Title: Searching for Fine
Author: Dayja
Summary: Five times someone tried to "prove" to Sherlock that he wasn't actually asexual, and the one person to whom it didn't matter.
Rating: teen
Genre: BBC Sherlock fandom (no real spoilers), brief het/slash, …non-sexual slash (not really 'gen' but not a sexual relationship either)
Warnings: non-explicit sexual activities, attempted rape (part 3), some language
Disclaimer: I don't own/am making no money from/am not associated with BBC Sherlock.
Mummy
Mummy's expression was odd. Disappointed, proud, resigned, but something else. Something different, something new, something that shouldn't be there when she came into meetings with his teacher. Sherlock didn't like it. It was a bit like she was laughing at him.
"Sherlock, what did I tell you about teasing your classmates?" Mummy demanded, patient, disappointed, but still laughing in the corner of her eyes.
"Jenny was teasing me first," he answered sullenly, resolutely not kicking at the legs and sitting still like an adult would. At the mature age of seven, Sherlock was far too old to kick his legs. Mycroft never kicked legs.
"Why didn't you come to me if Jenny was teasing you?" Miss Jameson asked, her voice much kinder and far more patient than it usually was when she was talking to Sherlock. Obviously she was showing off in front of his mother so Mummy would think she was a good teacher. She wasn't a good teacher anyway. She was stupid. And she always favored the girls when it came to fights. Jenny always stared it and Sherlock always got in trouble. So he wasn't going to answer her.
"Sherlock." Mummy's voice had a warning tone now. It was familiar and not laughing at him.

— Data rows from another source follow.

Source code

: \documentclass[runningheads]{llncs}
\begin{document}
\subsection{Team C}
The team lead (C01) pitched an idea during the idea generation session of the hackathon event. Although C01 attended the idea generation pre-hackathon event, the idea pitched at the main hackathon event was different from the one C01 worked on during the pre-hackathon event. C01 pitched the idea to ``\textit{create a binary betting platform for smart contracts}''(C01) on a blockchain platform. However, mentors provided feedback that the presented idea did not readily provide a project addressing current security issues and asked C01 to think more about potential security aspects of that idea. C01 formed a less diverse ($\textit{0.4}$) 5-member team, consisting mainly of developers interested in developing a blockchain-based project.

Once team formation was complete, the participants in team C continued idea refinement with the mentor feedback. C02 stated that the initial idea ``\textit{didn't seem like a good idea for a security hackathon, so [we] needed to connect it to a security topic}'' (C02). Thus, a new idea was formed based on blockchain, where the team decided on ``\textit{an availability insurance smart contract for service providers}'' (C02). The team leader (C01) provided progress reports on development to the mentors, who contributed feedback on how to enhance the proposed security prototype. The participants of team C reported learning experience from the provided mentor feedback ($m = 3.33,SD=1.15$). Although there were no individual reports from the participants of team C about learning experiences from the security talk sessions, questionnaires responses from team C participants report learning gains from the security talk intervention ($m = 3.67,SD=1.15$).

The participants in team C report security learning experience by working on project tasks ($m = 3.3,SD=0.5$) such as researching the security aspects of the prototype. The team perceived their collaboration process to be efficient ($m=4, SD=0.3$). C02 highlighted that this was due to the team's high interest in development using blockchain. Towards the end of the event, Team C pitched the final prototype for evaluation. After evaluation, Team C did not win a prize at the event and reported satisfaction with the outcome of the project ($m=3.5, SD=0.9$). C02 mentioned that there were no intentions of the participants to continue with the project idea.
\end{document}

"Jenny's a liar," he answered, "She said she'd give me her candy bar if I found who took her ring, only no one took it because it's a stupid plastic thing, and I told her she left it in her art box and she said I stole it and hid it there and she wouldn't give me the candy bar. Jamie said I shouldn't listen to a girl." And that should have made Mummy angry because it was disrespectful to women, and he didn't care because she was being unfair and listening to Mrs. Jameson. Except Mummy wasn't angry. She was exchanging a look with his teacher, the sort grownups sometimes got around children that said they were so clever and knew something the child didn't. Now Sherlock knew what the new look was. He hated it. He gave a kick to his chair leg after all.

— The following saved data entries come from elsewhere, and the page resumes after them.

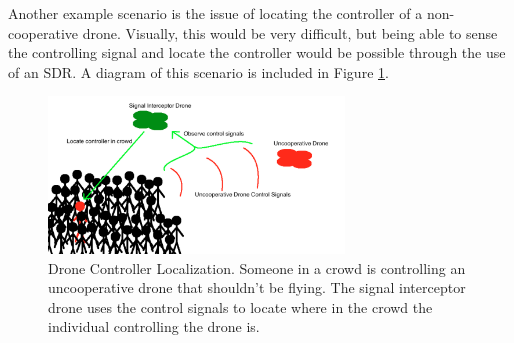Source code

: Another example scenario is the issue of locating the controller of a non-cooperative drone. Visually, this would be very difficult, but being able to sense the controlling signal and locate the controller would be possible through the use of an SDR. A diagram of this scenario is included in Figure \ref{fig:locate_drone_crowd}. \par
\begin{figure}[h!]
\centering
\includegraphics[width=0.70\textwidth]{img/locate_drone_controller}
\caption{Drone Controller Localization. Someone in a crowd is controlling an uncooperative drone that shouldn't be flying. The signal interceptor drone uses the control signals to locate where in the crowd the individual controlling the drone is.}
\label{fig:locate_drone_crowd}
\end{figure}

"Oh Sherlock," Mummy said, and she ran a hand through his hair, which was allowed because she was Mummy, "I suppose all girls are 'icky'?"

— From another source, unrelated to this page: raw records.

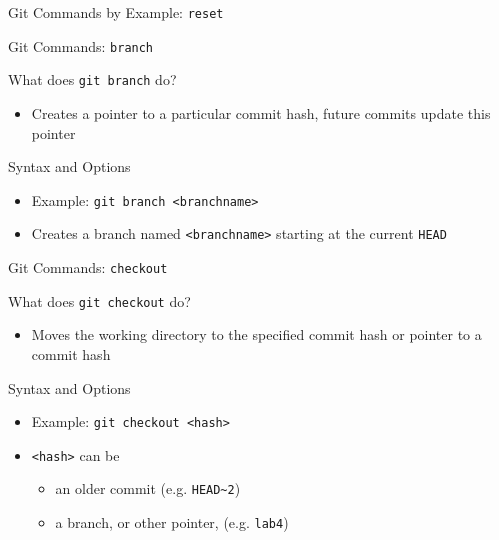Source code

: \documentclass[table,dvipsnames]{beamer}
\begin{document}

\begin{frame}{Git Commands by Example: \texttt{reset}}
\end{frame}

\begin{frame}{Git Commands: \texttt{branch}}
	\begin{block}{What does \texttt{git branch} do?}
		\begin{itemize}
			\item Creates a pointer to a particular commit hash, future commits
				update this pointer
		\end{itemize}
	\end{block}
	\begin{block}{Syntax and Options}
		\begin{itemize}
			\item Example: \texttt{git branch <branchname>}
			\item Creates a branch named \texttt{<branchname>} starting at the
				current \texttt{HEAD}
		\end{itemize}
	\end{block}
\end{frame}

\begin{frame}{Git Commands: \texttt{checkout}}
	\begin{block}{What does \texttt{git checkout} do?}
		\begin{itemize}
			\item Moves the working directory to the specified commit hash or 
				pointer to a commit hash
		\end{itemize}
	\end{block}
	\begin{block}{Syntax and Options}
		\begin{itemize}
			\item Example: \texttt{git checkout <hash>}
			\item \texttt{<hash>} can be 
				\begin{itemize}
					\item an older commit (e.g. \texttt{HEAD\~{}2})
					\item a branch, or other pointer, (e.g. \texttt{lab4})
				\end{itemize}
		\end{itemize}
	\end{block}
\end{frame}
\end{document}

"No," he answered, "Girls aren't icky. They're stupid." And so were boys. They were still exchanging looks.
"Just give it a few more years," Mummy assured him, "I think you'll change your mind."
"No I won't," Sherlock answered, "Not ever, ever, ever." And he glared darkly. They were still smiling secretly. It was the 'how cute' secret smile. He wasn't being cute. And they didn't believe him. Like Mrs. Jameson didn't believe him about the ring and the candy bar. Well, he didn't care. Girls were stupid, and so were boys, and that wouldn't change just because he was older.
And it wasn't fair of Mummy that she didn't believe him. Not even when he stomped his foot.